Infectious Disease Reporting Provider Catalog and Visualization Project

Wednesday, June 22, 2016: 11:14 AM
Tubughnenq' 6 / Boardroom, Dena'ina Convention Center
Evan Caten , Massachusetts Department of Public Health, Jamaica Plain, MA
BACKGROUND:  Healthcare providers not only diagnose and report notifiable diseases, but are public health partners in prevention and control.  Tools that facilitate identification of provider patterns could facilitate rapid communication between public health and relevant providers, and highlight gaps in communication and collection systems. We demonstrate a series of open-source tools and methods aimed at distilling large sets of provider records into uniform and indexed collections.  Exploratory analytic techniques are applied to expedite pattern recognition and performance evaluation.
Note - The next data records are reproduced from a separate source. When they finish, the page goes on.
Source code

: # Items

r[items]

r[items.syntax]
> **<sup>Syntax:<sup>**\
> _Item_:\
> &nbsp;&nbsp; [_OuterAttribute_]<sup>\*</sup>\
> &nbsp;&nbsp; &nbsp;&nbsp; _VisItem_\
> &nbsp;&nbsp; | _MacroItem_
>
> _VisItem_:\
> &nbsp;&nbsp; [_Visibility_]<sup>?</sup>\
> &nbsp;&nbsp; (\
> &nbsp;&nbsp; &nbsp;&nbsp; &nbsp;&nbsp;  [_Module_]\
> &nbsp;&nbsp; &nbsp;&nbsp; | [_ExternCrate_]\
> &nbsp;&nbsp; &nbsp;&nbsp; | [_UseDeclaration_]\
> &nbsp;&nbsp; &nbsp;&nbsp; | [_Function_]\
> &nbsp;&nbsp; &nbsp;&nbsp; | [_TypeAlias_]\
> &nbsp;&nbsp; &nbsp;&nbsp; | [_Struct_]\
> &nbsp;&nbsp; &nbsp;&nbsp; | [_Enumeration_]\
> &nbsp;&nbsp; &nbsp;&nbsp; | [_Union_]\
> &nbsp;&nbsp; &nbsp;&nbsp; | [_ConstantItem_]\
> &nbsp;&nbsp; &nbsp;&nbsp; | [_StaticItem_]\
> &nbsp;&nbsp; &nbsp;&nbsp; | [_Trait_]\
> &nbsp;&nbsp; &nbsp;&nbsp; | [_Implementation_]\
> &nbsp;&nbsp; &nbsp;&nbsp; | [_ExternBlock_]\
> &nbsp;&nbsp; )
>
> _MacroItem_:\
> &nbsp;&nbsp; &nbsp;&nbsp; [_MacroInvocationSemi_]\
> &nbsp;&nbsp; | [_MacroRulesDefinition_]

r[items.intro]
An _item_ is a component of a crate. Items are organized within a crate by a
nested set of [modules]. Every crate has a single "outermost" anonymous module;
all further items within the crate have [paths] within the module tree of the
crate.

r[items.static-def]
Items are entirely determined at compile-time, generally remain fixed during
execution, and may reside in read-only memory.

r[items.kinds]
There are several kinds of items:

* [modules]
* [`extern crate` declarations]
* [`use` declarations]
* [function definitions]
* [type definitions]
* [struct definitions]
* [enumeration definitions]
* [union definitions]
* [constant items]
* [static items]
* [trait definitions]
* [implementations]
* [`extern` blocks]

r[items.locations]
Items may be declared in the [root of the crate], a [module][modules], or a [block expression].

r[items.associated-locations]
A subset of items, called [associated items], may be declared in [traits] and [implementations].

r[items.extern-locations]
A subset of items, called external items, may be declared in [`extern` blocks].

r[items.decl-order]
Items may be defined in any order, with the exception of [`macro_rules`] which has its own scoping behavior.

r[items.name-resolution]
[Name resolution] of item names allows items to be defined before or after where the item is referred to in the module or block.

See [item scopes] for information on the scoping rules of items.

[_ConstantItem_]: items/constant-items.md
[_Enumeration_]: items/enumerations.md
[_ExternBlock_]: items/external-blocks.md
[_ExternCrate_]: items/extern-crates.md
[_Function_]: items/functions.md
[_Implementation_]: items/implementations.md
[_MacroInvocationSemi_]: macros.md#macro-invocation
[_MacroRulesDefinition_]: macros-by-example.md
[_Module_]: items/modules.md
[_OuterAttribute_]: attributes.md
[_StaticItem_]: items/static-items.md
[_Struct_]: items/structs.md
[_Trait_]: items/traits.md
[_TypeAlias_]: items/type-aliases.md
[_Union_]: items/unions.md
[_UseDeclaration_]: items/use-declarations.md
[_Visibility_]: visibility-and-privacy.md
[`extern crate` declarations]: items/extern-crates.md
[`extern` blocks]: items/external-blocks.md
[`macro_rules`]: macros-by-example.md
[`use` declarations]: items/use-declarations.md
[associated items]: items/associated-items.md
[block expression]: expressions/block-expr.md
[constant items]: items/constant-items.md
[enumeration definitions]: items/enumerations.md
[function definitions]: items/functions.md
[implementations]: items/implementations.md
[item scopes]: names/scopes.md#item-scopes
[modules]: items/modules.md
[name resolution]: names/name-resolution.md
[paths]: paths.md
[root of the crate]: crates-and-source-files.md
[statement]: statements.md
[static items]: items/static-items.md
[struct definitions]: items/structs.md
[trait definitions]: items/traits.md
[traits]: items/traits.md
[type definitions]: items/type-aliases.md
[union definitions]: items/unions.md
METHODS:  Hierarchical and linked provider details from 3 million infectious disease laboratory records were extracted from the Massachusetts MAVEN EDSS and cleaned with R and OpenRefine algorithms to condense free-text variation and produce unique provider names.  Web service requests to the National Provider Index (NPI) API helped validate and extend provider information forming a catalog.  A geocoding process further enriched the catalog.  A directed and weighted network graph facilitated the detection of communities and clusters within the network of providers.  Grouping records by date range allows for the visualization of change in network topology and provider attributes over time.

RESULTS:  Open-source tools and techniques refined and reconciled an overwhelming set of provider records resulting in a structured, tidy, validated and enhanced dataset.  Experience gained through the use of data cleaning and analytic/visualization tools built transferrable skills with wide application.  Exploration of the lab record provider network embedded in our system enabled detection of patterns and connections invisible to traditional analysis.

CONCLUSIONS:  : Classic analytic methods focus on observations as independent objects (aggregated for testing and analysis) ignoring the rich connections embedded in the data.  Revealing communities and clusters of lab providers (and how they change over time) within our infectious disease surveillance system enabled the generation of new hypotheses and research initiatives.  Feedback from other jurisdictions and researchers will help expand this methodology and its use.